• Instructions for the task:
Ignore the pictures in the data below and set down exactly the lines from its first line through the line containing "Didoakan semua kakitangan".

[Document images with source code]
BEGIN

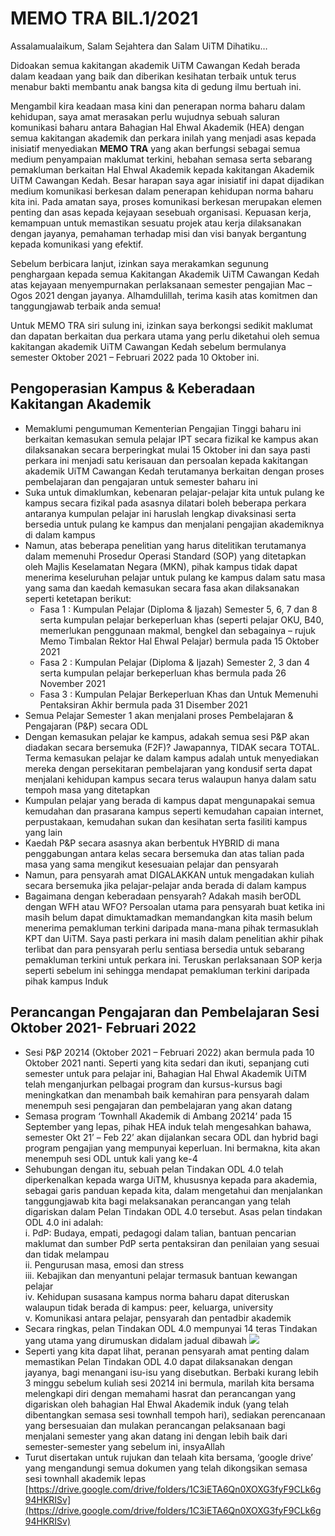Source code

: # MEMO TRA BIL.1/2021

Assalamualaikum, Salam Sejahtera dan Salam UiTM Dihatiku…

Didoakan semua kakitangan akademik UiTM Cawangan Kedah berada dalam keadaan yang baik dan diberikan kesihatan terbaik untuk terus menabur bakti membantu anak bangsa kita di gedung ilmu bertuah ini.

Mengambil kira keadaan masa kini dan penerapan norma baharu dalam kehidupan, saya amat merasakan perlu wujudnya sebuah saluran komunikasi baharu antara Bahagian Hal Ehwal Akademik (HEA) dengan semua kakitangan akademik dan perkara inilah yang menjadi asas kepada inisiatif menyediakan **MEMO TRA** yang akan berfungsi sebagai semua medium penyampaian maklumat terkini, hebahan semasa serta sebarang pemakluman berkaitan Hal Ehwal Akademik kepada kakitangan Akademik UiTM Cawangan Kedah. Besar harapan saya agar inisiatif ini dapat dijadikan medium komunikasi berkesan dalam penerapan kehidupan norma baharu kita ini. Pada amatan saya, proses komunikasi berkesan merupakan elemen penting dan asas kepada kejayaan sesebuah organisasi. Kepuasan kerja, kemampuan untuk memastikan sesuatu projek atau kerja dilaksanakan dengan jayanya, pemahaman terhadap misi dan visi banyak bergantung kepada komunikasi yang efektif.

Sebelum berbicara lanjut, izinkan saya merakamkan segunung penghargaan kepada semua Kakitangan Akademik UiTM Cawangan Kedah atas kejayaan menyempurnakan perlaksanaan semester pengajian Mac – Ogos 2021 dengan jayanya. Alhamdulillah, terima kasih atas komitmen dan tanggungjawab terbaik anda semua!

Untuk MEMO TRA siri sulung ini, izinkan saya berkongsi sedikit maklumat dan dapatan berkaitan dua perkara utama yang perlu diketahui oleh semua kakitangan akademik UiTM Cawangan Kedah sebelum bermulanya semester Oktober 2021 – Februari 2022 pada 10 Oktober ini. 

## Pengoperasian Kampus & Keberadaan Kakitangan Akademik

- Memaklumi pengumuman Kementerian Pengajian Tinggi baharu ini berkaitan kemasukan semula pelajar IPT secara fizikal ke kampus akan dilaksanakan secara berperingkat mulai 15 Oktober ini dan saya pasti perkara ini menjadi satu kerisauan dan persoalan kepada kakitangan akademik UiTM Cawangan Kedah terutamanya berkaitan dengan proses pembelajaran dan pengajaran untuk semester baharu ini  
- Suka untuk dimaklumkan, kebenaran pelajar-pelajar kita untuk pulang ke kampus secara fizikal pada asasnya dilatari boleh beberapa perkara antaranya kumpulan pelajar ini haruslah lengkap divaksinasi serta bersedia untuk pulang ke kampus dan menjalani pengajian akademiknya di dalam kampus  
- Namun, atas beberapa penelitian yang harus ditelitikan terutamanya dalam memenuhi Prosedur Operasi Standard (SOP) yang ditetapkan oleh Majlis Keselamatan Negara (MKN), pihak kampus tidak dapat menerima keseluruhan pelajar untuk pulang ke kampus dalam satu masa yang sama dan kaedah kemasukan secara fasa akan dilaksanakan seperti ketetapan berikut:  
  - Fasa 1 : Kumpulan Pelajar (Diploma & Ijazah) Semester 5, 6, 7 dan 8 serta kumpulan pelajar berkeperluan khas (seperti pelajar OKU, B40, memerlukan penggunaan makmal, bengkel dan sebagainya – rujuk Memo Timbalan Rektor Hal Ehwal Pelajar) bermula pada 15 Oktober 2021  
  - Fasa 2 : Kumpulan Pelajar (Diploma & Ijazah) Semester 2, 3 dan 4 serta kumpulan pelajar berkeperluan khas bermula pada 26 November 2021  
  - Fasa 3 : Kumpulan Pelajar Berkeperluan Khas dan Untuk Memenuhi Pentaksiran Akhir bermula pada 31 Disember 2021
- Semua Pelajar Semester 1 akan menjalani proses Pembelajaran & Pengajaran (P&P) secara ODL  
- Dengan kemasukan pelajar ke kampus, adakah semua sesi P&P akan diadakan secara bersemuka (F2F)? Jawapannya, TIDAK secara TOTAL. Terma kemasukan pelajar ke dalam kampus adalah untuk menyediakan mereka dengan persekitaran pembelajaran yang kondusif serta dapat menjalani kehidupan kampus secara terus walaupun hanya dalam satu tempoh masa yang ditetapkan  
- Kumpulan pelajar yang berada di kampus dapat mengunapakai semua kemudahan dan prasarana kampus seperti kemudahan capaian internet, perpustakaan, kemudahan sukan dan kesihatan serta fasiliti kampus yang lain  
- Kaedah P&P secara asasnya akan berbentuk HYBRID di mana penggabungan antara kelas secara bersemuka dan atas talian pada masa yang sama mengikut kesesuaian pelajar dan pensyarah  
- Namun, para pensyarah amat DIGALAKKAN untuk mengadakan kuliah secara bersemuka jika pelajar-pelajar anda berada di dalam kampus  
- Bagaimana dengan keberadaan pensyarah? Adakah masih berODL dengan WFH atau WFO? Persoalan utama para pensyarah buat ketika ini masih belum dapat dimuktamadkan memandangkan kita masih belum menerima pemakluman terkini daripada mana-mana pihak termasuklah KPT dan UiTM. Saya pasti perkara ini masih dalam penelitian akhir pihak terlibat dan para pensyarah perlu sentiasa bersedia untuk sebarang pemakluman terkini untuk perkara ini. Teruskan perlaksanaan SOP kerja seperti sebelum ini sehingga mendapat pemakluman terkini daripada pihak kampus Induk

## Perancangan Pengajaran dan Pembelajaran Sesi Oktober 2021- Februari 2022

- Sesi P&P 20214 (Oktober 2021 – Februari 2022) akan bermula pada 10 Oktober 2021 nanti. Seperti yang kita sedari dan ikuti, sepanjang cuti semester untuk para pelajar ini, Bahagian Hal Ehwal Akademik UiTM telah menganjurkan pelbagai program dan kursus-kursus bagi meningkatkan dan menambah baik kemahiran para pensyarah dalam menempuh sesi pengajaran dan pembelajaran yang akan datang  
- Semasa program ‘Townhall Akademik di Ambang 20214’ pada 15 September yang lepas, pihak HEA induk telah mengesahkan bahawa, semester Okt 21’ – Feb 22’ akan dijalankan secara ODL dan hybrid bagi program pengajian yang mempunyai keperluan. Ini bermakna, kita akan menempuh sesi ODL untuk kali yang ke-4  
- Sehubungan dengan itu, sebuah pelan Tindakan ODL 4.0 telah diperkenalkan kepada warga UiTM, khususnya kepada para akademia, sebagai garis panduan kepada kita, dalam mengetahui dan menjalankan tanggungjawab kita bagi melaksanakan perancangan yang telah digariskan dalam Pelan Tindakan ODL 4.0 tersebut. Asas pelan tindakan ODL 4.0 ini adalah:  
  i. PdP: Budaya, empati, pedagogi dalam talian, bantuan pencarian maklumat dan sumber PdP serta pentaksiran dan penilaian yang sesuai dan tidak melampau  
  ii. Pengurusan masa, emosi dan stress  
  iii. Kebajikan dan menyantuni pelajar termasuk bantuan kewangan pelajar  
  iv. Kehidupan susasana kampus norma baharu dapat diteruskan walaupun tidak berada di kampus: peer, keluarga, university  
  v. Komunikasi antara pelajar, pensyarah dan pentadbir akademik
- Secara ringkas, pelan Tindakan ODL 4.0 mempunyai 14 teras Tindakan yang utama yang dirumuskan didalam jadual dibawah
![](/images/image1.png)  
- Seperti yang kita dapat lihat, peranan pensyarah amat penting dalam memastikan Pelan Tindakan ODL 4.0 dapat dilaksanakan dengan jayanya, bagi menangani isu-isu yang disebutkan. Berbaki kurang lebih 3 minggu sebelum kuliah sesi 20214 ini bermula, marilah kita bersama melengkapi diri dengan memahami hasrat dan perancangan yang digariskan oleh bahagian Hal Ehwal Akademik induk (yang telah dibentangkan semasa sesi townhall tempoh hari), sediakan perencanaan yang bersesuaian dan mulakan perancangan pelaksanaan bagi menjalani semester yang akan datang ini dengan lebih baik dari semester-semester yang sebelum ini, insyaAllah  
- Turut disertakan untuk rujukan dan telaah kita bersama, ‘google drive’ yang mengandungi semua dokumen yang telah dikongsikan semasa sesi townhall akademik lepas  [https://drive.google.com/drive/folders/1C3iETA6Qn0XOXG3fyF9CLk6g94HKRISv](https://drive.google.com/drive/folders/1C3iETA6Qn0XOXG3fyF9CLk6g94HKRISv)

END

• Expected output:
Source code

: # MEMO TRA BIL.1/2021

Assalamualaikum, Salam Sejahtera dan Salam UiTM Dihatiku…

Didoakan semua kakitangan akademik UiTM Cawangan Kedah berada dalam keadaan yang baik dan diberikan kesihatan terbaik untuk terus menabur bakti membantu anak bangsa kita di gedung ilmu bertuah ini.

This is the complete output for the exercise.